博士課程の休学問題


大学院を休学しておきながら、ほぼ毎日のように研究室に顔を出し、仕事を続けている人間がいる(1)。

新潟大学大学院自然科学研究科で、福祉人間工学(歯科医療工学)を専攻する大学院生.である。彼は、博士後期課程の3年次を終えた時点で休学し、2005年4月から3年目の休学に入る。この時点で、実質的には「D6」ということになる。彼が休学した理由を聞いたことがあるが、それは次のような、我が耳を疑うものであった。

・休学中は、授業料を支払う必要がない。
・第1著者の学術論文が2篇以上アクセプトされたら復学し、課程博士で学位の申請が出来る(2)。
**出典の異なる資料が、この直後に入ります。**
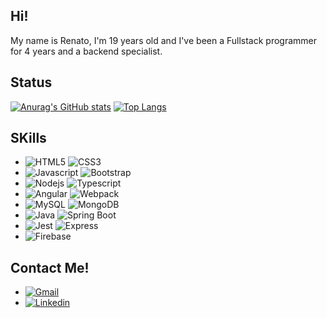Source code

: ## Hi!

My name is Renato, I'm 19 years old and I've been a Fullstack programmer for 4 years and a backend specialist.

## Status

[![Anurag's GitHub stats](https://github-readme-stats.vercel.app/api?username=renato3x&show_icons=true&theme=dark)](https://github.com/renato3x/github-readme-stats)
[![Top Langs](https://github-readme-stats.vercel.app/api/top-langs/?username=renato3x&theme=dark&layout=compact)](https://github.com/renato3x/github-readme-stats)

## SKills

- ![HTML5](https://img.shields.io/badge/HTML5-E34F26?style=for-the-badge&logo=html5&logoColor=white) ![CSS3](https://img.shields.io/badge/CSS3-1572B6?style=for-the-badge&logo=css3&logoColor=white)
- ![Javascript](https://img.shields.io/badge/JavaScript-F7DF1E?style=for-the-badge&logo=javascript&logoColor=black) ![Bootstrap](https://img.shields.io/badge/Bootstrap-563D7C?style=for-the-badge&logo=bootstrap&logoColor=white)
- ![Nodejs](https://img.shields.io/badge/Node.js-43853D?style=for-the-badge&logo=node.js&logoColor=white) ![Typescript](https://img.shields.io/badge/TypeScript-007ACC?style=for-the-badge&logo=typescript&logoColor=white)
- ![Angular](https://img.shields.io/badge/Angular-DD0031?style=for-the-badge&logo=angular&logoColor=white) ![Webpack](https://img.shields.io/badge/webpack-%238DD6F9.svg?style=for-the-badge&logo=webpack&logoColor=black)
- ![MySQL](https://img.shields.io/badge/MySQL-00000F?style=for-the-badge&logo=mysql&logoColor=white) ![MongoDB](https://img.shields.io/badge/MongoDB-4EA94B?style=for-the-badge&logo=mongodb&logoColor=white)
- ![Java](https://img.shields.io/badge/Java-ED8B00?style=for-the-badge&logo=java&logoColor=white) ![Spring Boot](https://img.shields.io/badge/Spring-6DB33F?style=for-the-badge&logo=spring&logoColor=white)
- ![Jest](https://img.shields.io/badge/Jest-323330?style=for-the-badge&logo=Jest&logoColor=white) ![Express](https://img.shields.io/badge/Express.js-404D59?style=for-the-badge)
- ![Firebase](https://img.shields.io/badge/firebase-ffca28?style=for-the-badge&logo=firebase&logoColor=black)

## Contact Me!

- [![Gmail](https://img.shields.io/badge/Gmail-D14836?style=for-the-badge&logo=gmail&logoColor=white)](pereirarenato21@gmail.com)
- [![Linkedin](https://img.shields.io/badge/LinkedIn-0077B5?style=for-the-badge&logo=linkedin&logoColor=white)](https://www.linkedin.com/in/renato3x/)

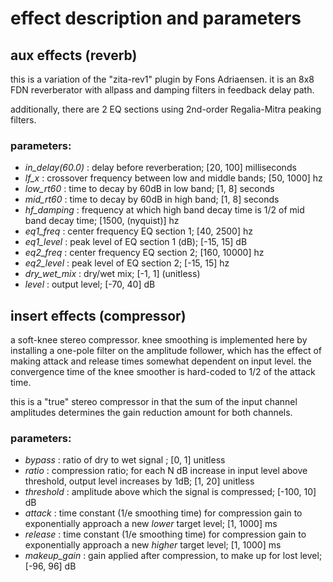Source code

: # effect description and parameters

## aux effects (reverb) 

this is a variation of the "zita-rev1" plugin by Fons Adriaensen. 
it is an 8x8 FDN reverberator with allpass and damping filters in feedback delay path.

additionally, there are 2 EQ sections using 2nd-order Regalia-Mitra peaking filters.


### parameters:

- *in_delay(60.0)* : delay before reverberation; [20, 100] milliseconds
- *lf_x* : crossover frequency between low and middle bands; [50, 1000] hz
- *low_rt60* : time to decay by 60dB in low band; [1, 8] seconds
- *mid_rt60* : time to decay by 60dB in high band; [1, 8] seconds
- *hf_damping* : frequency at which high band decay time is 1/2 of mid band decay time; [1500, (nyquist)] hz
- *eq1_freq* : center frequency EQ section 1; [40, 2500] hz
- *eq1_level* : peak level of EQ section 1 (dB); [-15, 15] dB
- *eq2_freq* : center frequency EQ section 2; [160, 10000] hz
- *eq2_level* : peak level of EQ section 2; [-15, 15] hz
- *dry_wet_mix* : dry/wet mix; [-1, 1] (unitless)
- *level* : output level; [-70, 40] dB

## insert effects (compressor)

a soft-knee stereo compressor. knee smoothing is implemented here by installing a one-pole filter on the amplitude follower, which has the effect of making attack and release times somewhat dependent on input level. the convergence time of the knee smoother is hard-coded to 1/2 of the attack time.

this is a "true" stereo compressor in that the sum of the input channel amplitudes determines the gain reduction amount for both channels.

### parameters:

- *bypass* : ratio of dry to wet signal ; [0, 1] unitless
- *ratio* : compression ratio; for each N dB increase in input level above threshold, output level increases by 1dB; [1, 20] unitless
- *threshold* : amplitude above which the signal is compressed; [-100, 10] dB
- *attack* : time constant (1/e smoothing time) for compression gain to exponentially approach a new _lower_ target level; [1, 1000] ms
- *release* : time constant (1/e smoothing time) for compression gain to exponentially approach a new _higher_ target level; [1, 1000] ms
- *makeup_gain* : gain applied after compression, to make up for lost level; [-96, 96] dB

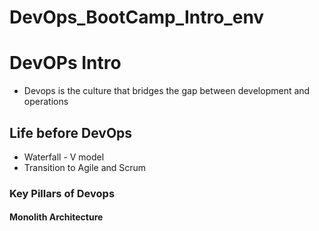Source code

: # DevOps_BootCamp_Intro_env

# DevOPs Intro
 - Devops is the culture that bridges the gap between development and operations
 
 ## Life before DevOps
 - Waterfall - V model
 - Transition to Agile and Scrum
 
 ### Key Pillars of Devops
 
 
 #### Monolith Architecture
 
 
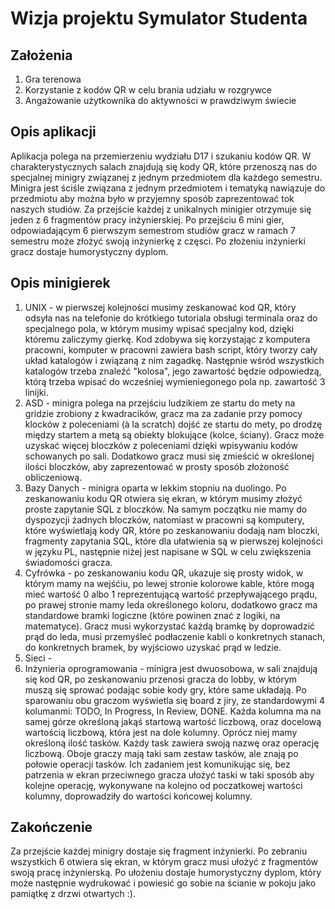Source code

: # Wizja projektu Symulator Studenta

## Założenia

1. Gra terenowa
2. Korzystanie z kodów QR w celu brania udziału w rozgrywce
3. Angażowanie użytkownika do aktywności w prawdziwym świecie

## Opis aplikacji

Aplikacja polega na przemierzeniu wydziału D17 i szukaniu kodów QR. 
W charakterystycznych salach znajdują się kody QR, które przenoszą nas do specjalnej minigry związanej z jednym przedmiotem dla każdego semestru.
Minigra jest ściśle związana z jednym przedmiotem i tematyką nawiązuje do przedmiotu aby można było w przyjemny sposób zaprezentować tok naszych studiów.
Za przejście każdej z unikalnych minigier otrzymuje się jeden z 6 fragmentów pracy inżynierskiej.
Po przejściu 6 mini gier, odpowiadającym 6 pierwszym semestrom studiów gracz w ramach 7 semestru może złożyć swoją inżynierkę z częsci.
Po złożeniu inżynierki gracz dostaje humorystyczny dyplom.

## Opis minigierek

1. UNIX - w pierwszej kolejności musimy zeskanować kod QR, 
który odsyła nas na telefonie do krótkiego tutoriala obsługi terminala oraz do specjalnego pola, 
w którym musimy wpisać specjalny kod, dzięki któremu zaliczymy gierkę. Kod zdobywa się korzystając z komputera pracowni, 
komputer w pracowni zawiera bash script, który tworzy cały układ katalogów i związaną z nim zagadkę. 
Następnie wśród wszystkich katalogów trzeba znaleźć "kolosa", jego zawartość będzie odpowiedzą, 
którą trzeba wpisać do wcześniej wymieniegonego pola np. zawartość 3 linijki.
2. ASD - minigra polega na przejściu ludzikiem ze startu do mety na gridzie zrobiony z kwadracików, 
gracz ma za zadanie przy pomocy klocków z poleceniami (à la scratch) dojść ze startu do mety, 
po drodzę między startem a metą są obiekty blokujące (kolce, ściany). 
Gracz może uzyskać więcej bloczków z poleceniami dzięki wpisywaniu kodów schowanych po sali. 
Dodatkowo gracz musi się zmieścić w określonej ilości bloczków, aby zaprezentować w prosty sposób złożoność obliczeniową. 
3. Bazy Danych - minigra oparta w lekkim stopniu na duolingo. Po zeskanowaniu kodu QR otwiera się ekran, 
w którym musimy złożyć proste zapytanie SQL z bloczków. Na samym początku nie mamy do dyspozycji żadnych bloczków,
natomiast w pracowni są komputery, które wyświetlają kody QR, które po zeskanowaniu dodają nam bloczki, 
fragmenty zapytania SQL, które dla ułatwienia są w pierwszej kolejności w języku PL, następnie niżej jest napisane w SQL
w celu zwiększenia świadomości gracza.
4. Cyfrówka - po zeskanowaniu kodu QR, ukazuje się prosty widok, w którym mamy na wejśćiu, po lewej stronie kolorowe kable,
które mogą mieć wartość 0 albo 1 reprezentującą wartość przepływającego prądu, po prawej stronie mamy leda określonego koloru,
dodatkowo gracz ma standardowe bramki logiczne (które powinen znać z logiki, na matematyce).
Gracz musi wykorzystać każdą bramkę by doprowadzić prąd do leda, musi przemyśleć podłaczenie kabli o konkretnych stanach,
do konkretnych bramek, by wyjściowo uzyskać prąd w ledzie.
5. Sieci - 
6. Inżynieria oprogramowania - minigra jest dwuosobowa, w sali znajdują się kod QR, po zeskanowaniu przenosi gracza do lobby,
w którym muszą się sprować podając sobie kody gry, które same układają. Po sparowaniu obu graczom wyświetla się board z jiry,
ze standardowymi 4 kolumanmi: TODO, In Progress, In Review, DONE. 
Każda kolumna ma na samej górze określoną jakąś startową wartość liczbową, oraz docelową wartością liczbową,
która jest na dole kolumny. Oprócz niej mamy określoną ilość tasków. Każdy task zawiera swoją nazwę oraz operację liczbową. 
Oboje graczy mają taki sam zestaw tasków, ale znają po połowie operacji tasków.
Ich zadaniem jest komunikując się, bez patrzenia w ekran przeciwnego gracza ułożyć taski w taki sposób aby kolejne operację, 
wykonywane na kolejno od poczatkowej wartości kolumny, doprowadziły do wartości końcowej kolumny.

## Zakończenie
Za przejście każdej minigry dostaje się fragment inżynierki. Po zebraniu wszystkich 6 otwiera się ekran, w którym gracz
musi ułożyć z fragmentów swoją pracę inżynierską. Po ułożeniu dostaje humorystyczny dyplom, który może następnie wydrukować
i powiesić go sobie na ścianie w pokoju jako pamiątkę z drzwi otwartych :).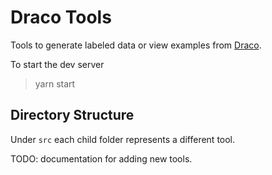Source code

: # Draco Tools

Tools to generate labeled data or view examples from [Draco](https://github.com/uwdata/draco).

To start the dev server
> yarn start

## Directory Structure

Under `src` each child folder represents a different tool.

TODO: documentation for adding new tools.
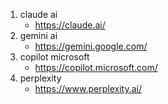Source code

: 1. claude ai
    - https://claude.ai/
2. gemini ai
    - https://gemini.google.com/
3. copilot microsoft
    - https://copilot.microsoft.com/
4. perplexity
    - https://www.perplexity.ai/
私が見たところ、こういった策略を思い付く頭は彼には無いから、誰か入れ知恵をした輩が近くにいるはずである。「休学中に研究室で仕事をする」という不正行為は、法的に問題があるのかどうかは分からないが、少なくとも「社会通念上、許されないこと」ではないのだろうか?

[脚注]
(1) 「週に3回(火曜日、木曜日、土曜日)のアルバイト(新潟大学旭町学術資料展示館)をする以外は、研究室に来ている」という話である。彼が休学していることを周りの大学院生は知らないのかもしれないが、少なくとも彼の指導教員である教授は知っているはずである。また、大学院の事務は、彼が休学していることを知ってはいるが、まさか彼が研究室に来て仕事をしていることなど、思いもよらないのだろう。国立大学が法人化されてから、どの大学も財政状況は逼迫(ひっぱく)している。授業料を支払わないで居座り続ける大学院生を黙認するほど、新潟大学の財政状況は豊かなのだろうか?
(2) 留年して正規の年数(3年間)で博士後期課程を出られなければ、学位の申請に必要な学術論文数は、通常よりも増えるのが当たり前である。「論文博士」制度が廃止されようとしている昨今、もし彼の言ったことが制度的に可能なら、規定数の学術論文がアクセプトされるまで、休学という手段を選択する大学院生が、これから増えて行くのではないだろうか?ちなみに、国立大学法人の場合、私立大学とは異なり、休学費用(施設設備費、図書費、在籍料、等々)は発生しない。

[追記] この問題の人物は、2003年4月から丸4年間の休学期間を経て、平成19年(2007年)3月22日付けで「博士(工学)」の学位を取得している。休学していなければ、実質的には「D7」で、博士後期課程の在籍可能年数である6年間(正規の年数の2倍)を優に超えているから、本来ならば少なくとも3篇の学術論文が必要な論文博士の扱いになるところである。しかも、あろうことか「課程修了者」として、課程博士に必要最小限の、たった2篇の学術論文を提出しただけで博士号を取得している(2篇のうちの1篇は日本の学会誌に掲載され、もう1篇は、彼が掲載されることを目指した難関の国際誌とは別の、レベルの劣る国際誌に掲載されている。この中で、論文原稿の改善を実質的に指導した私に対する謝辞をおこなっていないところが、この人物の狡猾なところである[つまり「自分ひとりの力で、論文原稿を執筆した」と、周りに思い込ませている狡猾さがある])。新潟大学にも良心が残っていると期待した私が馬鹿だったようで、この件は、これから博士号の取得を目指す者に禍根を残す「悪しき前例」と、きつく糾弾されなければなるまい。